Crónicas do Sudoeste Peninsular (XXVII): O fogo que arde

Os grandes fogos são sempre um sinal de disfunção grave na história longa de um país. Mais uma vez, a […]

Os grandes fogos são sempre um sinal de disfunção grave na história longa de um país. Mais uma vez, a tragédia abateu-se sobre os mais desfavorecidos. Até ao próximo episódio.

Não vou pronunciar-me sobre os factos recentes ocorridos na região centro, uma colisão frontal entre pessoas e floresta e uma consequência direta do modelo de desenvolvimento prosseguido nas últimas décadas. É sobre este “não-modelo” de longa data que incide esta crónica.

Em duas ocasiões, em 2015, pronunciei-me sobre o “nosso modelo de desenvolvimento”: no jornal Observador em 25.08.2015 com o artigo “Interioríssimo: os territórios-rede do grande país do interior” e em 16.12.2015 no jornal Público com o artigo “O desenvolvimento do interior e os contratos territoriais CIM/NUTSIII”.

Esta é uma crónica sobre o esquecimento e a invisibilidade.

Infelizmente, os “territórios que ardem não existem”, ou melhor, “só existem porque ardem”. A invisibilidade dos territórios do interior permite quase tudo, mesmo o abandono quase total como agora se comprova. “Como não existem” não há sobre eles qualquer exercício de inteligibilidade territorial; chega-se lá quase sempre em estado de emergência e à beira do abismo como agora aconteceu.

Infelizmente, perante o grande espetáculo das televisões, a visibilidade da tragédia só tem paralelo com a invisibilidade do abandono. A intrusão é de tal ordem que ficamos com a sensação de que o incêndio deflagrou várias vezes.

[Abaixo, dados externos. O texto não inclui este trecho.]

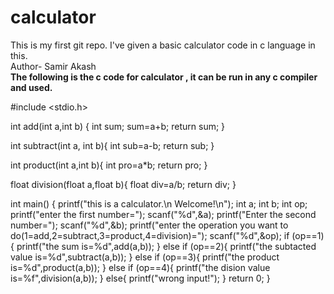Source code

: # calculator
This is my first git repo. I've given a basic calculator code in c language in this.
<br>
Author- Samir Akash
<br> 
<strong>The following is the c code for calculator , it can be run in any c compiler and used.</strong>
<br>

#include <stdio.h>

int add(int a,int b) {
    int sum;
    sum=a+b;
    return sum;
}

int subtract(int a, int b){
    int sub=a-b;
    return sub;
}

int product(int a,int b){
    int pro=a*b;
    return pro;
}

float division(float a,float b){
    float div=a/b;
    return div;
}

int main() {
   printf("this is a calculator.\n Welcome!\n");
   int a;
   int b;
   int op;
   printf("enter the first number=");
   scanf("%d",&a);
   printf("Enter the second number=");
   scanf("%d",&b);
   printf("enter the operation you want to do(1=add,2=subtract,3=product,4=division)=");
   scanf("%d",&op);
   if (op==1){
       printf("the sum is=%d",add(a,b));
   }
   else if (op==2){
       printf("the subtacted value is=%d",subtract(a,b));
   }
   else if (op==3){
       printf("the product is=%d",product(a,b));
   }
   else if (op==4){
       printf("the dision value is=%f",division(a,b));
   }
   else{
       printf("wrong input!");
   }
   return 0;
}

Infelizmente, num país bipolar de longa data, quase tudo depende do Estado Central ou do Estado local. Quer dizer, “há muita coisa que tem de permanecer na invisibilidade” porque simplesmente não há recursos para tudo. E os que permanecem na invisibilidade são aqueles que não perturbam a pacatez do sistema clientelar e corporativo já estabelecido.

O interior do país não faz parte desse sistema clientelar ou faz parte apenas marginalmente para “calar” algum barão local com a voz mais grossa e, portanto, também, com mais acesso e visibilidade política.

Infelizmente, os incêndios desta dimensão têm o grave incómodo de trazer à tona da água os “vivos-mortos” do esquecimento. A sua longa invisibilidade, que só os incêndios perturbam, oculta uma morte há muito anunciada. É um silêncio ruidoso, cínico e cobarde, que se esconde atrás de inúmeras cortinas de proteção; desta forma, o poder central espera poder “gerir com mais racionalidade” os seus recursos escassos; segundo a sua lógica, sem visibilidade é mais fácil gerir recursos escassos e distribuir prebendas logo de seguida, por aqueles que têm maior visibilidade.

Infelizmente, os territórios também se abatem, porque estes territórios foram “silenciosamente e pacientemente desterritorializados”. É um país bipolar de longa data, são as omissões do Estado-administração, são capitais de distrito completamente vergadas ao centralismo de Lisboa, é, afinal, um país sem coluna vertebral.

Infelizmente, este é apenas mais um episódio porque a convergência das alterações climáticas, das alterações demográficas e das monoculturas agroindustriais preparam “o caminho do abandono” para que estes territórios sejam “finalmente capturados” sem que, para tal, seja necessário preparar a sua privatização.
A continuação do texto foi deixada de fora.